Exercise description :: Exactly as written, set down the lines from the top of the entries through the line bearing "R(a_1,\dots,a_N) \dd \log P(a_1,\dots,a_N) \\", with every picture left out.

Entries taken from a collection:

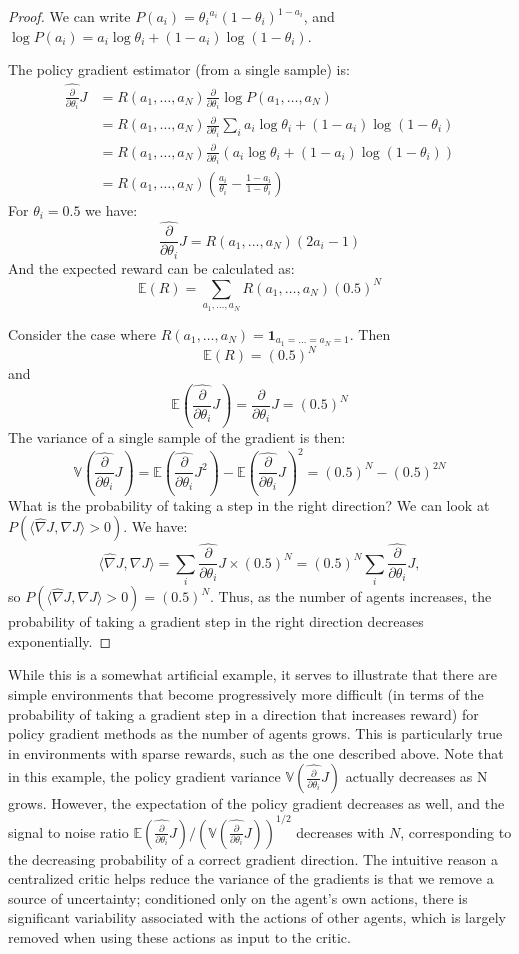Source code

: \documentclass{article}
\newcommand{\dd}{\frac{\partial}{\partial \theta_i}}
\begin{document}
\begin{proof}
We can write $P(a_i) = {\theta_i}^{a_i}  (1-\theta_i)^{1-a_i}$, and $\log P(a_i) = a_i \log {\theta_i} + (1-a_i)\log(1-\theta_i)$.

The policy gradient estimator (from a single sample) is:
\begin{equation}
\begin{split}
\hat{\dd} J &= R(a_1,\dots,a_N) \dd \log P(a_1,\dots,a_N) \\ 
& = R(a_1,\dots,a_N) \dd \sum_i a_i \log {\theta_i} + (1-a_i)\log(1-\theta_i) \\
& = R(a_1,\dots,a_N) \dd (a_i \log {\theta_i} + (1-a_i)\log(1-\theta_i)) \\
& = R(a_1,\dots,a_N) \left(\frac{a_i}{\theta_i} - \frac{1-a_i}{1-\theta_i} \right)
\end{split}    
\end{equation}
For $\theta_i = 0.5$ we have: 
$$
\hat{\dd} J = R(a_1,\dots,a_N) \left(2 a_i- 1\right)
$$
And the expected reward can be calculated as:
$$
\mathbb E (R) = \sum_{a_1,\dots,a_N} R(a_1,\dots,a_N) (0.5)^N
$$

Consider the case where $R(a_1,\dots,a_N) = \mathbf{1}_{a_1=\dots=a_N=1}$. Then 
$$
\mathbb E (R) = (0.5)^N
$$
and 
$$
\mathbb E (\hat{\dd} J ) = \dd J = (0.5)^N
$$
The variance of a single sample of the gradient is then:
$$
\mathbb V (\hat{\dd} J ) = \mathbb E (\hat{\dd} J^2 ) - \mathbb E (\hat{\dd} J ) ^2 = (0.5)^N - (0.5)^{2N}
$$
What is the probability of taking a step in the right direction? We can look at $P(\langle \hat{\nabla} J, \nabla J \rangle > 0)$. We have:
$$
\langle \hat{\nabla} J, \nabla J \rangle = \sum_i \hat{\dd} J  \times (0.5)^N = (0.5)^N \sum_i \hat{\dd} J,
$$
so $P(\langle \hat{\nabla} J, \nabla J \rangle > 0) = (0.5)^N$. Thus, as the number of agents increases, the probability of taking a gradient step in the right direction decreases exponentially.
\end{proof}

While this is a somewhat artificial example, it serves to illustrate that there are simple environments that become progressively more difficult  (in terms of the probability of taking a gradient step in a direction that increases reward) for policy gradient methods as the number of agents grows. This is particularly true in environments with sparse rewards, such as the one described above. Note that in this example, the policy gradient variance $\mathbb V (\hat{\dd} J )$ actually decreases as N grows. However, the expectation of the policy gradient decreases as well, and the signal to noise ratio $\mathbb E (\hat{\dd} J ) / (\mathbb V (\hat{\dd} J ))^{1/2}$ decreases with $N$, corresponding to the decreasing probability of a correct gradient direction. The intuitive reason a centralized critic helps reduce the variance of the gradients is that we remove a source of uncertainty; conditioned only on the agent's own actions, there is significant variability associated with the actions of other agents, which is largely removed when using these actions as input to the critic.
\end{document}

Answer space ::
Source code

: \documentclass{article}
\newcommand{\dd}{\frac{\partial}{\partial \theta_i}}
\begin{document}
\begin{proof}
We can write $P(a_i) = {\theta_i}^{a_i}  (1-\theta_i)^{1-a_i}$, and $\log P(a_i) = a_i \log {\theta_i} + (1-a_i)\log(1-\theta_i)$.

The policy gradient estimator (from a single sample) is:
\begin{equation}
\begin{split}
\hat{\dd} J &= R(a_1,\dots,a_N) \dd \log P(a_1,\dots,a_N) \\ 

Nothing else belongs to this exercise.